И когда, искренно вопрошая самого себя и пробуя отстранить шаблонные фразы и бессвязные призраки, витавшие над его истинной мыслью, он искал причин, вопреки всему понуждавших его к жизни, то он находил их сперва в удовольствии, всегда для него новом, в великолепном зрелище мира, божественном любопытстве, затем меланхоличной и сладкой уверенности в грядущем зарождении новой любви, и, наконец, в инстинкте, заставляющем беречь еще неясное творение, зарождающееся в нем. И он убеждался в этом постепенно, с неумолимой медлительностью. «Будьте довольны, — писал он своим вецларским друзьям, — я почти так же счастлив, как вы, обожающие друг друга. Во мне столько же надежд, сколько у влюбленного».
* * *
Когда приблизился день свадьбы Шарлотты, он попросил разрешения преподнести ей обручальное кольцо. Он находил в растравлении своей раны какое-то странное сладострастие. Решив описать свою печаль, он хотел ее представить безнадежной. Гёте, служивший моделью для Гёте, старался позировать как можно лучше.
В утро свадьбы Кестнер написал ему нежное письмо. Как Гёте просил, букет новобрачной был ему послан; отправившись на воскресную прогулку, он прикрепил цветок из него к своей шляпе. Он решил в Страстную пятницу снять со стены силуэт Лотты, вырыть могилу в саду и торжественно его похоронить. Но в назначенный день эта церемония показалась ему немного смешной и он от нее отказался. Черный на белом силуэт охранял теперь его мирный сон. Кестнеры уехали в Ганновер. Не зная ничего об их жизни в новой обстановке, Гёте не мог ее себе представить. У него страдание, как и любовь, нуждались в образах. Да разве не пропустил он уже момента, благоприятного для запечатления столь хрупких переживаний?
VIII
Он продолжал сентиментальную корреспонденцию с очаровательной Максимилианой Лярош, чьи черные глаза ему так помогли утешиться после Вецлара. Однажды он узнал, что она выходит замуж за крупного франкфуртского бакалейщика, Петра Антона Брентано, вдовца с пятью детьми и на пятнадцать лет старше ее. «Хорошо! Очень хорошо! — писал Гёте Кестнеру. — Дорогая Макса Лярош выходит замуж за почтенного коммерсанта!» Несомненно, скептичный господин Лярош нашел большое состояние и многочисленную семью более подходящими, чем молодое сердце.

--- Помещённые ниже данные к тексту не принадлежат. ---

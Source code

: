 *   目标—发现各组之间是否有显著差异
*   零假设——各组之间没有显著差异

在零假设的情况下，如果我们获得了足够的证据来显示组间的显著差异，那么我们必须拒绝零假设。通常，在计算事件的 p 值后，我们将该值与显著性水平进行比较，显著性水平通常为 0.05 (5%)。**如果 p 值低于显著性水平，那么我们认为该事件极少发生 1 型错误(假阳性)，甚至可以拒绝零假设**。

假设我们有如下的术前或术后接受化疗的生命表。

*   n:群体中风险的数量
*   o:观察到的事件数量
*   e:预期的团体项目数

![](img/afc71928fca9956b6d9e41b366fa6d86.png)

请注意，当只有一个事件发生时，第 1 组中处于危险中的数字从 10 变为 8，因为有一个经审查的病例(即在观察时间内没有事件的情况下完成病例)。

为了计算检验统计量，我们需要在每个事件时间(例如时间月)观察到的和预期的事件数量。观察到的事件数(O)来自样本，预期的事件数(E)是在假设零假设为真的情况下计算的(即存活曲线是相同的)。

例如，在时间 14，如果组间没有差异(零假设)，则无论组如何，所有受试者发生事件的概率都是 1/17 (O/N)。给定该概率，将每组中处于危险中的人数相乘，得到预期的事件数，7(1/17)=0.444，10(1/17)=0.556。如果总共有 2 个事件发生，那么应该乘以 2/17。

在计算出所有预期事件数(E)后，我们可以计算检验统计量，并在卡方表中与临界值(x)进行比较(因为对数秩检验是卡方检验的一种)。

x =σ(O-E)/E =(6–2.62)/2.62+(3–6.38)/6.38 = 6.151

Гёте очень жалел бедную Максу, покидавшую для мрачного дома во Франкфурте один из прелестнейших уголков мира и столь изысканный круг знакомых своей матери — для общества разбогатевших купцов. Но вместе с тем он был в восторге, что в его близости будет жить столь очаровательное существо.
Как только он узнал о ее приезде во Франкфурт, он поспешил к ней, употребив все свое обаяние, чтобы очаровать пятерых детей вдовца, и, конечно, успел в течение четверти часа сделать себя раз навсегда незаменимым. Когда Гёте хотел нравиться, никто не мог устоять. Даже Брентано, польщенный присутствием неглупого, по слухам, внука бургомистра, оказал ему наилучший прием.
Гёте, обретя тотчас же свой пыл, окунулся в страстную дружбу со своим обычным неистовством. Проводить время с Максой, вознаграждая ее за «запах сыра и грубые манеры ее мужа», развлекать ее прогулками и чтением — стало для него единственной целью жизни. Снова всякая работа была заброшена. И зачем писать? Что может сравниться с нежным выражением удовольствия и благодарности, с улыбкой, которую можно вызвать на прекрасном лице хоть на один миг?
Среди банок с маслом и селедочных бочонков Макса была достаточно несчастна. Франкфурт ей не нравился. Она пробовала любить своего мужа, но это было довольно трудно. Гёте стал ее поверенным. Менее практичная, чем Шарлотта Буфф, она не заставляла его ни чистить овощей, ни собирать фруктов, но они целыми часами играли дуэты на виолончели и рояле и читали последние французские романы.